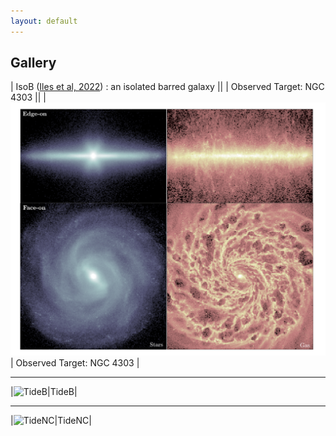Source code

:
 ```yaml
---
layout: default
---
```

<style>
table {
    border-collapse: collapse;
}
table, th, td {
   border: none;
}
blockquote {
    border-left: none;
    padding-left: 10px;
}
table th:first-of-type {
    width: 50%;
}
table th:nth-of-type(2) {
    width: 50%;
}
</style>

## Gallery

| IsoB (<a href="https://ui.adsabs.harvard.edu/abs/2022MNRAS.510.3899I/abstract">Iles et al, 2022</a>) :  an isolated barred galaxy ||
| Observed Target: NGC 4303 || 
|![IsoB](./assets/images/gallery/IsoB_aesthetic.png)| Observed Target: NGC 4303 |


* * *

|![TideB](./assets/images/B-TideB_synthobs)|TideB|

* * *

|![TideNC](./assets/images/A-IsoB_synthobs)|TideNC|
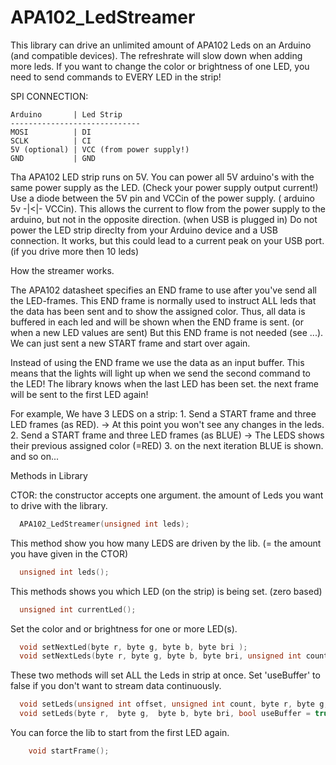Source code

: # APA102_LedStreamer

This library can drive an unlimited amount of APA102 Leds on an Arduino (and compatible devices). The refreshrate will slow down when adding more leds.
If you want to change the color or brightness of one LED, you need to send commands to EVERY LED in the strip!

  SPI CONNECTION:
  
    Arduino       | Led Strip
    -----------------------------
    MOSI          | DI
    SCLK          | CI
    5V (optional) | VCC (from power supply!)
    GND           | GND

  Tha APA102 LED strip runs on 5V. You can power all 5V arduino's with the same power supply as the LED. (Check your power supply output current!)
  Use a diode between the 5V pin and VCCin of the power supply. ( arduino 5v -|<|- VCCin). This allows the current to flow from the power supply to the arduino, but not in the opposite direction. (when USB is plugged in) 
  Do not power the LED strip direclty from your Arduino device and a USB connection. It works, but this could lead to a current peak on your USB port. (if you drive more then 10 leds)
  
  
  How the streamer works.
  
  The APA102 datasheet specifies an END frame to use after you've send all the LED-frames.
  This END frame is normally used to instruct ALL leds that the data has been sent and to show the assigned color.
  Thus, all data is buffered in each led and will be shown when the END frame is sent. (or when a new LED values are sent)
  But this END frame is not needed  (see ...). We can just sent a new START frame and start over again. 
  
  Instead of using the END frame we use the data as an input buffer. 
  This means that the lights will light up when we send the second command to the LED!
  The library knows when the last LED has been set. the next frame will be sent to the first LED again!
  
  For example, We have 3 LEDS on a strip:
    1. Send a START frame and three LED frames (as RED). -> At this point you won't see any changes in the leds.
    2. Send a START frame and three LED frames (as BLUE) -> The LEDS shows their previous assigned color (=RED)
    3. on the next iteration BLUE is shown. and so on...
  
  Methods in Library
  
  CTOR: the constructor accepts one argument. the amount of Leds you want to drive with the library.
```c++
  APA102_LedStreamer(unsigned int leds);
```
  This method show you how many LEDS are driven by the lib. (= the amount you have given in the CTOR)
```c++
  unsigned int leds();
```
  This methods shows you which LED (on the strip) is being set. (zero based) 
```c++
  unsigned int currentLed();
```
  Set the color and or brightness for one or more LED(s).
```c++
  void setNextLed(byte r, byte g, byte b, byte bri );
  void setNextLeds(byte r, byte g, byte b, byte bri, unsigned int count = 1);
```
  These two methods will set ALL the Leds in strip at once. Set 'useBuffer' to false if you don't want to stream data continuously.
```c++
  void setLeds(unsigned int offset, unsigned int count, byte r, byte g, byte b, byte bri, byte r2 = 0, byte g2 = 0, byte b2 = 0, byte bri2 = 0, bool useBuffer = true);
  void setLeds(byte r,  byte g,  byte b, byte bri, bool useBuffer = true );
```
  You can force the lib to start from the first LED again.
```c++
	void startFrame();
```
		

  
  
  
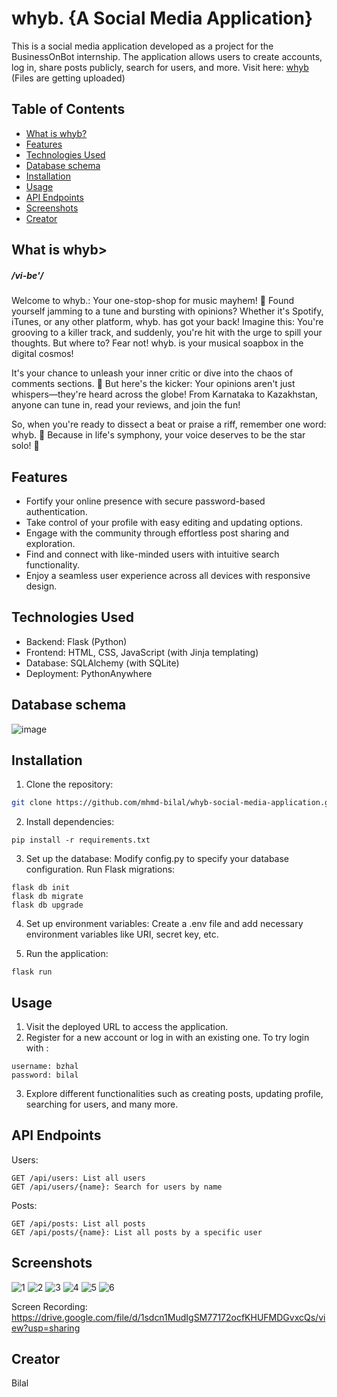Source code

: # whyb. {A Social Media Application}

This is a social media application developed as a project for the BusinessOnBot internship. The application allows users to create accounts, log in, share posts publicly, search for users, and more.
Visit here: [whyb](http://bzhal.pythonanywhere.com/) (Files are getting uploaded)

## Table of Contents

- [What is whyb?](#what-is-whyb?)
- [Features](#features)
- [Technologies Used](#technologies-used)
- [Database schema](#database-schema)
- [Installation](#installation)
- [Usage](#usage)
- [API Endpoints](#api-endpoints)
- [Screenshots](#screenshots)
- [Creator](#creator)

## What is whyb>

##### /vi-be'/

Welcome to whyb.: Your one-stop-shop for music mayhem! 🎵 Found yourself jamming to a tune and bursting with opinions? Whether it's Spotify, iTunes, or any other platform, whyb. has got your back! Imagine this: You're grooving to a killer track, and suddenly, you're hit with the urge to spill your thoughts. But where to? Fear not! whyb. is your musical soapbox in the digital cosmos!

It's your chance to unleash your inner critic or dive into the chaos of comments sections. 🎤 But here's the kicker: Your opinions aren't just whispers—they're heard across the globe! From Karnataka to Kazakhstan, anyone can tune in, read your reviews, and join the fun!

So, when you're ready to dissect a beat or praise a riff, remember one word: whyb. 🎸 Because in life's symphony, your voice deserves to be the star solo! 🌟

## Features

- Fortify your online presence with secure password-based authentication.
- Take control of your profile with easy editing and updating options.
- Engage with the community through effortless post sharing and exploration.
- Find and connect with like-minded users with intuitive search functionality.
- Enjoy a seamless user experience across all devices with responsive design.

## Technologies Used

- Backend: Flask (Python)
- Frontend: HTML, CSS, JavaScript (with Jinja templating)
- Database: SQLAlchemy (with SQLite)
- Deployment: PythonAnywhere

## Database schema

![image](https://github.com/mhmd-bilal/whyb-social-media-application/assets/131635254/c9e81614-24b6-44b8-90a3-6ccfec82f94f)

## Installation

1. Clone the repository:

```bash
git clone https://github.com/mhmd-bilal/whyb-social-media-application.git
```

2. Install dependencies:

```
pip install -r requirements.txt
```

3. Set up the database:
   Modify config.py to specify your database configuration.
   Run Flask migrations:

```
flask db init
flask db migrate
flask db upgrade
```

4. Set up environment variables:
   Create a .env file and add necessary environment variables like URI, secret key, etc.

5. Run the application:

```
flask run
```

## Usage

1. Visit the deployed URL to access the application.
2. Register for a new account or log in with an existing one. To try login with :

```
username: bzhal
password: bilal
```

3. Explore different functionalities such as creating posts, updating profile, searching for users, and many more.

##  API Endpoints
Users:
```
GET /api/users: List all users
GET /api/users/{name}: Search for users by name

```
Posts:
```
GET /api/posts: List all posts
GET /api/posts/{name}: List all posts by a specific user

```

## Screenshots
![1](https://github.com/mhmd-bilal/whyb-social-media-application/assets/131635254/6e84bc69-ba0d-4a2f-a4ca-416addd57401)
![2](https://github.com/mhmd-bilal/whyb-social-media-application/assets/131635254/d5ce2aea-073b-4b55-8bf5-ffbdfea0a9e9)
![3](https://github.com/mhmd-bilal/whyb-social-media-application/assets/131635254/f7e3c565-03c3-440b-b380-2ce13884de48)
![4](https://github.com/mhmd-bilal/whyb-social-media-application/assets/131635254/75f0e99c-61f6-4cf1-8c46-61fcdbf17e43)
![5](https://github.com/mhmd-bilal/whyb-social-media-application/assets/131635254/a3141e8c-046a-4a8e-9ab8-8d88b4426b6b)
![6](https://github.com/mhmd-bilal/whyb-social-media-application/assets/131635254/c8815dd7-8d31-40d3-a606-3b4d0df33142)

Screen Recording: https://drive.google.com/file/d/1sdcn1MudIgSM77172ocfKHUFMDGvxcQs/view?usp=sharing

## Creator
Bilal
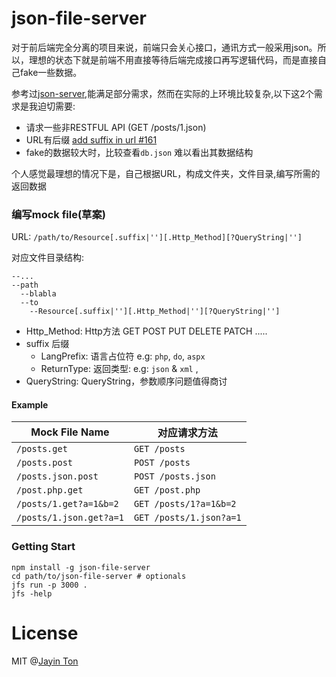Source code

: # json-file-server

对于前后端完全分离的项目来说，前端只会关心接口，通讯方式一般采用json。所以，理想的状态下就是前端不用直接等待后端完成接口再写逻辑代码，而是直接自己fake一些数据。

参考过[json-server](https://github.com/typicode/json-server),能满足部分需求，然而在实际的上环境比较复杂,以下这2个需求是我迫切需要:

* 请求一些非RESTFUL API (GET /posts/1.json)
* URL有后缀 [add suffix in url #161]()
* fake的数据较大时，比较查看`db.json` 难以看出其数据结构

个人感觉最理想的情况下是，自己根据URL，构成文件夹，文件目录,编写所需的返回数据

### 编写mock file(草案)

URL: `/path/to/Resource[.suffix|''][.Http_Method][?QueryString|'']`

对应文件目录结构:
```
--...
--path
  --blabla
  --to
    --Resource[.suffix|''][.Http_Method|''][?QueryString|'']
```

* Http_Method: Http方法 GET POST PUT DELETE PATCH .....
* suffix 后缀
  * LangPrefix: 语言占位符 e.g: `php`, `do`, `aspx`
  * ReturnType: 返回类型: e.g: `json` & `xml` ,
* QueryString: QueryString，参数顺序问题值得商讨


#### Example

Mock File Name|对应请求方法
-----|-----
`/posts.get` | `GET /posts`
`/posts.post`| `POST /posts`
`/posts.json.post` | `POST /posts.json`
`/post.php.get`| `GET /post.php`
`/posts/1.get?a=1&b=2` | `GET /posts/1?a=1&b=2`
`/posts/1.json.get?a=1` | `GET /posts/1.json?a=1`


### Getting Start

```shell
npm install -g json-file-server
cd path/to/json-file-server # optionals
jfs run -p 3000 .
jfs -help
```

# License

MIT @[Jayin Ton](http://www.jayinton.com)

═══

## TASK GOAL
Go through the data above and copy each line that holds the word "Technologies".

## RESPONSE TO THIS EXERCISE
- [Technologies Used](#technologies-used)
## Technologies Used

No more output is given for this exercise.